▶ TRY IT
Please transcribe exactly, and only, the lines of the data below between the line holding "- Jollibee (although" and the line holding "### Ube at Home", inclusive.

(Source records)
====

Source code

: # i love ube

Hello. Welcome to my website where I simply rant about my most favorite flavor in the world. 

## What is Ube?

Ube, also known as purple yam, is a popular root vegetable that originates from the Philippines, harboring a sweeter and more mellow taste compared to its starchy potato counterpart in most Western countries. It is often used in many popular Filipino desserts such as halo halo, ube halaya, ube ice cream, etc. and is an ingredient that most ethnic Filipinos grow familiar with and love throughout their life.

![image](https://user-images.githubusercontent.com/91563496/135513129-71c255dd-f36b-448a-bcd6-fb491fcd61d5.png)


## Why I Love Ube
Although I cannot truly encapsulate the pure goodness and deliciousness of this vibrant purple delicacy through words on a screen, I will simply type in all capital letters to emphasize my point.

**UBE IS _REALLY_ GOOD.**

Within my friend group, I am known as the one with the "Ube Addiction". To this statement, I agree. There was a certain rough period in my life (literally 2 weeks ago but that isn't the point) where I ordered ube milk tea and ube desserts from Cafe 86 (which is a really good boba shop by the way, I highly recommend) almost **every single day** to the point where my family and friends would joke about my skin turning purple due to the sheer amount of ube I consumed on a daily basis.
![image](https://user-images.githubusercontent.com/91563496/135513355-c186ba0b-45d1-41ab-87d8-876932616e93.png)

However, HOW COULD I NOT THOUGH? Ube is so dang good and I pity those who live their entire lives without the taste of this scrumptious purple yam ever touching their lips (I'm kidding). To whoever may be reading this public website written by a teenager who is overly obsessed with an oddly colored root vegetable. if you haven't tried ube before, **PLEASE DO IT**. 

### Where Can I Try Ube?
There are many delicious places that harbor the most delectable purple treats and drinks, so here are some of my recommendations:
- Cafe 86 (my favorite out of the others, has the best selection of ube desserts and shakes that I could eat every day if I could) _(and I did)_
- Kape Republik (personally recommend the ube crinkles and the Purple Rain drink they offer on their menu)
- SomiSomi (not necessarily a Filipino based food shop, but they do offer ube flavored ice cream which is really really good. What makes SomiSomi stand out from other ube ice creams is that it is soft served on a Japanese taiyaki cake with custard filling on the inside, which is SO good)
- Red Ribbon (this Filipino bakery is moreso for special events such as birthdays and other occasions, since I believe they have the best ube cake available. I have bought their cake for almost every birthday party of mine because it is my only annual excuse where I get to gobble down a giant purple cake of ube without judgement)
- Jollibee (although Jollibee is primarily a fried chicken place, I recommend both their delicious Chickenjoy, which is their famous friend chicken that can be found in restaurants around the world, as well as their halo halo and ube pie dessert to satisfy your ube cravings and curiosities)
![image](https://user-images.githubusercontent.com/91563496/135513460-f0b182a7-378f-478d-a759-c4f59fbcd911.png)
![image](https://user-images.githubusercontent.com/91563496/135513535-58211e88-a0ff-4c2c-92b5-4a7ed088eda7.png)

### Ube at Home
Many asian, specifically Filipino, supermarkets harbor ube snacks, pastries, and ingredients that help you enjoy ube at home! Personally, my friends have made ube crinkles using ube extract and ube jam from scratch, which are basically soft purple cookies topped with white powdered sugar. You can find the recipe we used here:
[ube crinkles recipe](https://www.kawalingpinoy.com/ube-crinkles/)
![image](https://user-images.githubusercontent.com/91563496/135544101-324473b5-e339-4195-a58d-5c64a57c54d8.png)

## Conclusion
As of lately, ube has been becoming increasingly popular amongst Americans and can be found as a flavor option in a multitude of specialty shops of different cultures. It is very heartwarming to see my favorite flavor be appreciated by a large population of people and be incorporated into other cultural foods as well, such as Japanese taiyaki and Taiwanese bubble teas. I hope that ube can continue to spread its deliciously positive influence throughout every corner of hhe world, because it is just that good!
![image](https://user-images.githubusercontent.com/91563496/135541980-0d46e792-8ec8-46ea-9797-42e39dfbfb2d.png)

====

▶ SOLVED PROBLEM
- Jollibee (although Jollibee is primarily a fried chicken place, I recommend both their delicious Chickenjoy, which is their famous friend chicken that can be found in restaurants around the world, as well as their halo halo and ube pie dessert to satisfy your ube cravings and curiosities)
![image](https://user-images.githubusercontent.com/91563496/135513460-f0b182a7-378f-478d-a759-c4f59fbcd911.png)
![image](https://user-images.githubusercontent.com/91563496/135513535-58211e88-a0ff-4c2c-92b5-4a7ed088eda7.png)

### Ube at Home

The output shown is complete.